Breaking News

Masalah Pluralitas Budaya; Menuju ke Paham Pluralisme


Tulisan Oleh: H. Albar Sentosa Subari*)

Jendelakita.my.id - Di dalam suatu negara yang berbudaya majemuk, seperti Indonesia saat ini, setiap langkah pengembangan kultur politik selalu saja menghadapkan orang kepada keterpaksaan untuk membuat pilihan pilihan atau pemihakan pemihakan yang acap kali rumit.

Terjadinya permasalahan dilematis yang tentunya tidak jarang memusingkan. Di tangan kekuasaan para nasionalis yang lebih menekankan kesatuan dan persatuan dalam segala segi kehidupan, prinsip "bhinneka tunggal Ika" selalu dipakai untuk lebih membenarkan cita cita berketunggalan dari pada untuk lebih mendahulukan perlunya mengapresiasi, "kebhinekaan" dalam awal berbudaya dan bertradisi.

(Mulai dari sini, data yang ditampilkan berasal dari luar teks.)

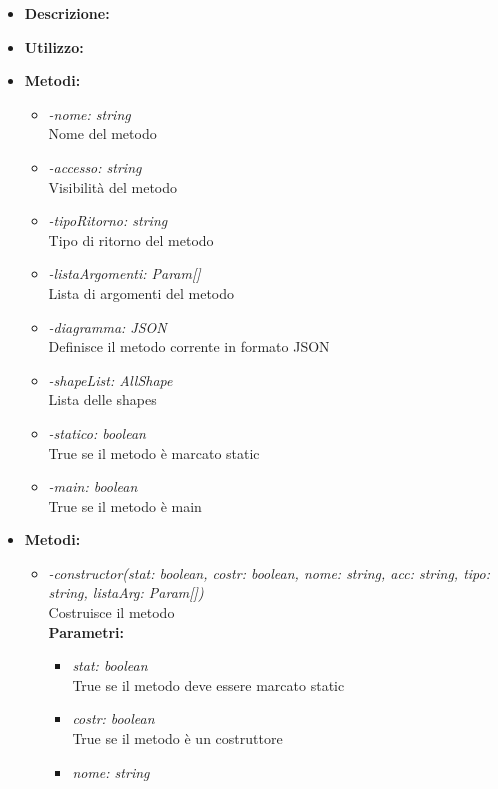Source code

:\begin{itemize}
	\item \textbf{Descrizione:}\\
	
	\item \textbf{Utilizzo:}\\
	
	\item \textbf{Metodi:}
		\begin{itemize}
			\item \emph{-nome: string}\\
    		Nome del metodo
    		\item \emph{-accesso: string}\\
    		Visibilità del metodo
    		\item \emph{-tipoRitorno: string}\\
    		Tipo di ritorno del metodo
    		\item \emph{-listaArgomenti: Param[]}\\
    		Lista di argomenti del metodo
    		\item \emph{-diagramma: JSON}\\
    		Definisce il metodo corrente in formato JSON
    		\item \emph{-shapeList: AllShape}\\
    		Lista delle shapes
    		\item \emph{-statico: boolean}\\
    		True se il metodo è marcato static
    		\item \emph{-main: boolean}\\
    		True se il metodo è main
		\end{itemize}
	\item \textbf{Metodi:}
		\begin{itemize}
			\item \emph{-constructor(stat: boolean, costr: boolean, nome: string, acc: string, tipo: string, listaArg: Param[])}\\
    		Costruisce il metodo\\
    		\textbf{Parametri:}
    		\begin{itemize}
    			\item \emph{stat: boolean}\\
    			True se il metodo deve essere marcato static
    			\item \emph{costr: boolean}\\
    			True se il metodo è un costruttore
    			\item \emph{nome: string}\\

\end{itemize}
\end{itemize}
\end{itemize}
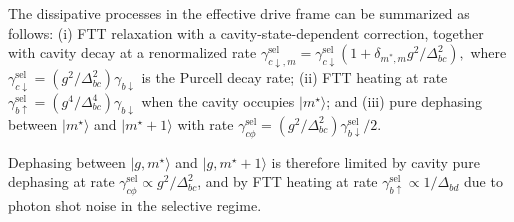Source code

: The dissipative processes in the effective drive frame can be summarized as follows:
(i) FTT relaxation with a cavity-state-dependent correction, together with cavity decay at a renormalized rate
\(
\gamma_{c\downarrow,m}^{\mathrm{sel}}
= \gamma_{c\downarrow}^{\mathrm{sel}}\left(1 + \delta_{m^*,m} g^2/\Delta_{bc}^2 \right),
\)
where
\(
\gamma_{c\downarrow}^{\mathrm{sel}} = (g^2/\Delta_{bc}^2)\gamma_{b\downarrow} 
\)
is the Purcell decay rate;
(ii) FTT heating at rate
\(
\gamma_{b\uparrow}^{\mathrm{sel}} = (g^4/\Delta_{bc}^4)\gamma_{b\downarrow}
\)
when the cavity occupies \(|m^\star\rangle\);
and (iii) pure dephasing between \(|m^\star\rangle\) and \(|m^\star+1\rangle\) with rate
\(
\gamma_{c\phi}^{\mathrm{sel}} = (g^2/\Delta_{bc}^2)\gamma_{b\downarrow}^{\mathrm{sel}}/2.
\)

Dephasing between \(|g,m^\star\rangle\) and \(|g,m^\star+1\rangle\) is therefore limited by cavity pure dephasing at rate \(\gamma_{c\phi}^{\mathrm{sel}}\propto g^2/\Delta_{bc}^2\), and by FTT heating at rate \(\gamma_{b\uparrow}^{\mathrm{sel}}\propto 1/\Delta_{bd}\) due to photon shot noise in the selective regime.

Memang sungguh benar, pada awal eksponen eksponen nasionalis hendak mencoba mengabaikan fungsi budaya budaya etnik itu, atau malah terkesan mereka ini- dengan semangat modernisasi - menghawatirkan akan terjadi nya disrupsi disrupsi apabila kesetiaan kesetiaan tradisional pada segala sesuatu yang bersifat etnik itu terlalu ditenggang dan terangkat ke permukaan, untuk kemudian mengintervensi kan sukuisme ke dalam kehidupan bernegara dan kemudian dari pada itu lalu mengganggu kehidupan nasional.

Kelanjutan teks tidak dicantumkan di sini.